Los Angeles est la population qui connaît la croissance la plus rapide aux États-Unis, et sa population diminue en raison d’un certain nombre de changements démographiques qui, selon les experts, auront un impact significatif sur le comté si les tendances se poursuivent.
Le coût élevé du logement a poussé de nombreux habitants à quitter la région pour des régions plus chères du pays. L’immigration – un canal de croissance démographique – a fortement chuté en raison des restrictions gouvernementales. Le vieillissement de la population suscite des inquiétudes quant à l’impact de ces migrations sur l’économie locale.
“Nous avons toujours compté sur les immigrés pour combler nos pertes.,“, A déclaré Dowell Myers, professeur d’urbanisme et de population à l’USC. ” Si l’immigration continue de baisser pendant cinq ans, c’est un gros problème. On peut tenir un ou deux ans, mais quand la maison tombe en panne, il faut remplacer les ouvriers par quelqu’un.
Nouvelles données de Bureau du recensement Le comté de Los Angeles a perdu près de 54 000 personnes entre juillet 2024 et juillet 2025, soit la plus forte baisse de population du pays.
Un facteur majeur en 2025, contrairement aux années précédentes, sera une diminution significative de la migration mondiale. Lorsque l’administration Trump a lancé une interdiction stricte d’immigration, le comté de Los Angeles a vu le nombre de nouveaux résidents venant de l’étranger passer de 92 000 personnes en 2024 à 29 000 en 2025.
Plus de personnes ont continué à voyager ailleurs aux États-Unis qu’à y entrer. Le comté de Los Angeles devrait perdre 105 000 habitants nets en raison de l’attrition d’ici 2025, soit une légère augmentation par rapport à l’année précédente, où le comté en avait perdu 99 629.
Le résultat est que Los Angeles, l’une des villes les plus dynamiques de l’histoire américaine, a été la première du pays en termes de perte de population au cours des huit dernières années, sauf une.

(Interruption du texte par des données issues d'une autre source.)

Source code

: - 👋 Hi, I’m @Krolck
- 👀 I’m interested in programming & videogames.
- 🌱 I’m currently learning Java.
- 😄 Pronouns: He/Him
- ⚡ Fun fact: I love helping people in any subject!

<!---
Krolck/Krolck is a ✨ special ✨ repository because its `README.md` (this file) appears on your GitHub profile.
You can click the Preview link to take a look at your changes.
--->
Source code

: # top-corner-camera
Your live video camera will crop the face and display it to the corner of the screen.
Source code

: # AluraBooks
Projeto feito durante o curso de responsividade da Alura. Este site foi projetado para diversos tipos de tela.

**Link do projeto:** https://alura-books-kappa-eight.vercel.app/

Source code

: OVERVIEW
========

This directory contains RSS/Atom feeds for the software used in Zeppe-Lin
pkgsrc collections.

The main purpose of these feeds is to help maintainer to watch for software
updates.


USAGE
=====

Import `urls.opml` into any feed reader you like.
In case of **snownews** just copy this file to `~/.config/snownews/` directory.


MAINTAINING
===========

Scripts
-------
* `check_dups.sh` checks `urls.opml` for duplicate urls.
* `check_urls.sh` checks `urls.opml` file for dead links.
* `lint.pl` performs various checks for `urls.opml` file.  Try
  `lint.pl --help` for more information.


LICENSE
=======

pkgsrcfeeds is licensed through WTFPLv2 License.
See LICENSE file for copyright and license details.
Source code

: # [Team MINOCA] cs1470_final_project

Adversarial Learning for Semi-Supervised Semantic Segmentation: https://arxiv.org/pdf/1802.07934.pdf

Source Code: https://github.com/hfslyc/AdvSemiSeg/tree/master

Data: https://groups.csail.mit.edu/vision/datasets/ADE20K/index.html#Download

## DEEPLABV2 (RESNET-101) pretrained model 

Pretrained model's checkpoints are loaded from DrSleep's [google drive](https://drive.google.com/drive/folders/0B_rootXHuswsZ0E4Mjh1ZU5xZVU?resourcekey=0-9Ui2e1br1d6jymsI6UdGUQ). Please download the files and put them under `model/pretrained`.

Les conseillers locaux et les planificateurs affirment que le déclin est lent mais soulève des questions à long terme sur l’avenir de la main-d’œuvre, des services sociaux et de l’économie de Los Angeles.
L’emplacement est sur Grand Avenue au centre-ville de Los Angeles.
(Myung J. Chun / Los Angeles Times)
“Nous le diffusons depuis longtemps”, a déclaré Myers. Après l’impact du COVID-19, a déclaré Myers, les choses sont revenues sur la bonne voie, “mais cela signifie que nous sommes dépendants de l’immigration, d’une population vieillissante et des coûts de logement élevés qui mettent les jeunes familles en danger”.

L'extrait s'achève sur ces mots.